CHAMPAIGN — Scott Cochrane has been planning to add a distillery to his Midtown Crossing development, along with a brewery and restaurant.
But the city’s ordinances make no mention of distilleries.
“I asked the city ... to look at it for me,” Cochrane said. “They don’t know if I needed it ... and weren’t sure how to handle it.”
A new brewery, distillery and restaurant, along with 10 upscale apartments, are all part of bar owner Scott Cochrane's plans for his project at Chester and Water streets just east of downtown Champaign.
To clarify the situation, the Champaign Plan Commission will take up the matter at its meeting Wednesday.
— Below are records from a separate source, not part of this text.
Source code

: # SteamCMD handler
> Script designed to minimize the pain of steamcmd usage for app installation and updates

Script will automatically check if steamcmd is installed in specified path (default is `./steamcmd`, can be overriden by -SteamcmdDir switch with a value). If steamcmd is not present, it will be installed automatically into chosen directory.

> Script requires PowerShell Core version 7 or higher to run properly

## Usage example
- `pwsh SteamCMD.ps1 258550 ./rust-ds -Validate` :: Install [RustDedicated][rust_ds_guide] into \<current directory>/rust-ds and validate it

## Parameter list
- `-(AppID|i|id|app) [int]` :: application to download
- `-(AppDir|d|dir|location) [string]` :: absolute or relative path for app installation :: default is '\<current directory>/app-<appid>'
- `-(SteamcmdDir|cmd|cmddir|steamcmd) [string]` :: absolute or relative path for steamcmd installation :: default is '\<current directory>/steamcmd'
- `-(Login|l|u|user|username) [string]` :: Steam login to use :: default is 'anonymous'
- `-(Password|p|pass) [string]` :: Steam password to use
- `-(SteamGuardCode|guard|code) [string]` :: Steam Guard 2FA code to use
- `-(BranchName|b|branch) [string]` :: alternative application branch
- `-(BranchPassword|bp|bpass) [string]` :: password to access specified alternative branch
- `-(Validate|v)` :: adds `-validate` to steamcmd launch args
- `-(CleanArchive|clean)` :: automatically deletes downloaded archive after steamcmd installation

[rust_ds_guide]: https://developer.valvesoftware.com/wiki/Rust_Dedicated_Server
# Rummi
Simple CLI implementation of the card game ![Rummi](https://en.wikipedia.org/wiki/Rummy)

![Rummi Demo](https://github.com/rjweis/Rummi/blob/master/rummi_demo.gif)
A city proposal would allow distilleries and micro-distilleries to be built in commercial or industrial zones. Such businesses also would be allowed to have a tasting room.
A distillery would be defined as a “facility where grains and/or fruits are distilled into spirituous liquor,” and a micro-distillery wouldn’t be allowed to produce more than 50,000 proof gallons per year.
Proof gallons are a measurement of a spirit’s alcohol concentration in proportion to its liquid volume, where a gallon of 100-proof vodka would be equivalent to one proof gallon, while a gallon of light beer would be far less.
“Craft alcohol in general is a growing trend that started with breweries, and we thought it was the right time to update the code,” Associate Planner Tina-Marie Ansong said.
“According to the American Craft Spirits Association, the number of active craft distilleries in the U.S. grew by 15.5% between 2016 and 2017 to 1,835 distilleries,” she wrote in her report to the planning commission.
“The craft distilling industry sold nearly 7.2 million cases in 2017, up 23.7% in volume over 2016. For small craft distilleries, direct sales at the micro-distilleries account for a whopping 40% of total sales.”
If the commission recommends approval of the proposal, the Champaign City Council would take up the issue Nov. 5, Ansong said.
Cochrane said he’s still working on his Midtown Crossing project.
Last year, the city council approved $300,000 in redevelopment grants for the $1.67 million project, which Cochrane’s company would receive once it’s complete.
Last month, the council approved an extension for these grants, giving Cochrane until the end of 2020 to complete the project if he gets started by July 1, 2020.
“We’re working,” said Cochrane, who’s also busy with winding down the Campustown bar Kam’s by Oct. 20 and ramping up construction of the new one at First and Green streets.